Aim of the task:
Using the data that follows, state the number of lines holding the word "在肺实变的情况下", and give no other output.

◇ ◇ ◇ ◇ ◇ ◇ ◇

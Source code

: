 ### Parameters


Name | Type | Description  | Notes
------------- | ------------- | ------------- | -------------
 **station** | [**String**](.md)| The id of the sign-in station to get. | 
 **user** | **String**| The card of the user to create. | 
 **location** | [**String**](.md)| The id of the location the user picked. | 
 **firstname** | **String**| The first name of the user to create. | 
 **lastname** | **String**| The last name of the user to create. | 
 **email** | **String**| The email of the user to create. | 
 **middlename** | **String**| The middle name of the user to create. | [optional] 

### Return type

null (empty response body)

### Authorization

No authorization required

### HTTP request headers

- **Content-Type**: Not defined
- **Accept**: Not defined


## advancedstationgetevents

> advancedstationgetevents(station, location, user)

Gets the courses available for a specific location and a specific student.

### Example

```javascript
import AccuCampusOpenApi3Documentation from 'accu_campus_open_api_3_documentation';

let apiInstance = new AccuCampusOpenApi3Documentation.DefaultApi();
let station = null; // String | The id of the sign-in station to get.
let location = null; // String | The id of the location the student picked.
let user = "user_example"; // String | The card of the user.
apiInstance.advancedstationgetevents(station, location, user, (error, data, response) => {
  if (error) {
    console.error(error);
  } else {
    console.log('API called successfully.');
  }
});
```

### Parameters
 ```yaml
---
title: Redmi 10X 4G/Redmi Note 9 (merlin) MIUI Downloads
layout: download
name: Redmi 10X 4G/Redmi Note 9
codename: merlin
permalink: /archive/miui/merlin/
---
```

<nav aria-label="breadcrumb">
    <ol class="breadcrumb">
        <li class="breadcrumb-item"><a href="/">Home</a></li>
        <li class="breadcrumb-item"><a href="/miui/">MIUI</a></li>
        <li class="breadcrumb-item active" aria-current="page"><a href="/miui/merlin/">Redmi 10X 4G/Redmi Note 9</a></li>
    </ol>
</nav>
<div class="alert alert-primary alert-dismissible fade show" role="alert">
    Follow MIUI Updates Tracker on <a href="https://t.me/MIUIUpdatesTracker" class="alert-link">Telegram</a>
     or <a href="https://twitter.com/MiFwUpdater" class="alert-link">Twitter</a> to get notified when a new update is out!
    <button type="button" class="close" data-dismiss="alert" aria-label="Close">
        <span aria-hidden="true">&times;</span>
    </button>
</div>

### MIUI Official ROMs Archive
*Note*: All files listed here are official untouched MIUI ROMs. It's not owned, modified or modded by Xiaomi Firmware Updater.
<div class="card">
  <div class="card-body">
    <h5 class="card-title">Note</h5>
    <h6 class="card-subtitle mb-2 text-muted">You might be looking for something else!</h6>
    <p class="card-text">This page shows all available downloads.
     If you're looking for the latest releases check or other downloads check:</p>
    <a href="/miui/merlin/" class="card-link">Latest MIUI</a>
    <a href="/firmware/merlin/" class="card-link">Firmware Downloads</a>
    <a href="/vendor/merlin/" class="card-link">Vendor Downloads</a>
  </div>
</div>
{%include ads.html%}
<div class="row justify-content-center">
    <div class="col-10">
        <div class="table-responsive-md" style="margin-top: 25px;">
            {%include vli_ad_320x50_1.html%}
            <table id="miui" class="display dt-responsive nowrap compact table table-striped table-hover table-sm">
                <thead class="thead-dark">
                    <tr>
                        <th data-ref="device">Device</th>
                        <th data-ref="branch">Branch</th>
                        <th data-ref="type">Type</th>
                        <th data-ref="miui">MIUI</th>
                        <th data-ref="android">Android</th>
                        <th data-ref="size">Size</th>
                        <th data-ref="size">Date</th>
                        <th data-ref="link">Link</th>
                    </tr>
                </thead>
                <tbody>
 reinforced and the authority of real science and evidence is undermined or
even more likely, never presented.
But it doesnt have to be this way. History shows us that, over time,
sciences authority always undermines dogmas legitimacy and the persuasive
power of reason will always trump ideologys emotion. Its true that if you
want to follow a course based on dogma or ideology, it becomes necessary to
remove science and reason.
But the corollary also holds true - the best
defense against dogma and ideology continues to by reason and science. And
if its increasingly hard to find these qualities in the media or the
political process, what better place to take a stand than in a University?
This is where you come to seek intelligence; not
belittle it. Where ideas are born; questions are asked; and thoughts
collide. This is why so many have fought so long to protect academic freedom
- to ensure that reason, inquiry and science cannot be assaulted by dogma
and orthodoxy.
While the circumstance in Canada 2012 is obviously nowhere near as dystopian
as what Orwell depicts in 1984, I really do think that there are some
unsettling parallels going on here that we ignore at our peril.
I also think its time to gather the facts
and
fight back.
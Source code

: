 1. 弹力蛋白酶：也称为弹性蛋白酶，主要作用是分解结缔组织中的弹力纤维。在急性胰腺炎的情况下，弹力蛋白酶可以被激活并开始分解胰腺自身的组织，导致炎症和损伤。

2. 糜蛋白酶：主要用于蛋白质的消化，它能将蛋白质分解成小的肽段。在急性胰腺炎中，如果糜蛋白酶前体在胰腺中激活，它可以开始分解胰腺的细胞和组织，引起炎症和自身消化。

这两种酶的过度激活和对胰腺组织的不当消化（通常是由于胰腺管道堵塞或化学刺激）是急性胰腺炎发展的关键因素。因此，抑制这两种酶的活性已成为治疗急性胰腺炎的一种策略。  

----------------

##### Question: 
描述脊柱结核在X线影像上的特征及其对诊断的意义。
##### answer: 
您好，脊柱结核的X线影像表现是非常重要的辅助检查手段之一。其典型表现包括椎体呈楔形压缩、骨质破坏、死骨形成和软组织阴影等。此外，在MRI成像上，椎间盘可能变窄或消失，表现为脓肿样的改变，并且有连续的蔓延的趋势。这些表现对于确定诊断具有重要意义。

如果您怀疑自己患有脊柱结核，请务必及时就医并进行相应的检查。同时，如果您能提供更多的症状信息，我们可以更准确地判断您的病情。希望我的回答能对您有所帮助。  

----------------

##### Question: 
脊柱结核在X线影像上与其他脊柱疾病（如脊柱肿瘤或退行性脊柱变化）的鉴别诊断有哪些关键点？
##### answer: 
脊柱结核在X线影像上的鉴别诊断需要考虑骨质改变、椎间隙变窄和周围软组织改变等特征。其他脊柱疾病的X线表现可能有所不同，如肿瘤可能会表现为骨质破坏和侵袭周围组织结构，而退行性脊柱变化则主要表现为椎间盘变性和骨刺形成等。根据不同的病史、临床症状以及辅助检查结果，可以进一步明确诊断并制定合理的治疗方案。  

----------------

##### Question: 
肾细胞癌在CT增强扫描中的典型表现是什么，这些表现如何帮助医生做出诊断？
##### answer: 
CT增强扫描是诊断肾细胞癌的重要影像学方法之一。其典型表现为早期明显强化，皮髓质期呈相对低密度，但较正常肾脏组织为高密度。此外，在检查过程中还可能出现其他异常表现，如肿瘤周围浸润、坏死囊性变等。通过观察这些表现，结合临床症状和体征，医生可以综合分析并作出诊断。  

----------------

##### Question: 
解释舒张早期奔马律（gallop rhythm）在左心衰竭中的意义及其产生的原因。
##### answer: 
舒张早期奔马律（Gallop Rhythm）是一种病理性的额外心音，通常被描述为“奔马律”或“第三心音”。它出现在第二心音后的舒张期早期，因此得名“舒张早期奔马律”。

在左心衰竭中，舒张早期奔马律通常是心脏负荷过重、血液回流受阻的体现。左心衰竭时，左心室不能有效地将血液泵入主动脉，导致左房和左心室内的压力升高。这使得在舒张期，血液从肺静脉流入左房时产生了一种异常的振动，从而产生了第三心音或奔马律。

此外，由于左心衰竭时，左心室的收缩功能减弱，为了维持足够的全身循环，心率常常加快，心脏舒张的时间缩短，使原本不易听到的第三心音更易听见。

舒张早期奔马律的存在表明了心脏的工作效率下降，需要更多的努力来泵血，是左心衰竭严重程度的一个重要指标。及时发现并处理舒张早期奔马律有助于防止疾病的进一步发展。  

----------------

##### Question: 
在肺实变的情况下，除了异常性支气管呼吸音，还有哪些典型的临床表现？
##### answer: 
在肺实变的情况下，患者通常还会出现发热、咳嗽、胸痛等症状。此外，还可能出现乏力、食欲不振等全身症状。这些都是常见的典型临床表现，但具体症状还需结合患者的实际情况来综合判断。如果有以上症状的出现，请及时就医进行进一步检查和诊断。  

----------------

◇ ◇ ◇ ◇ ◇ ◇ ◇

Written reply:
2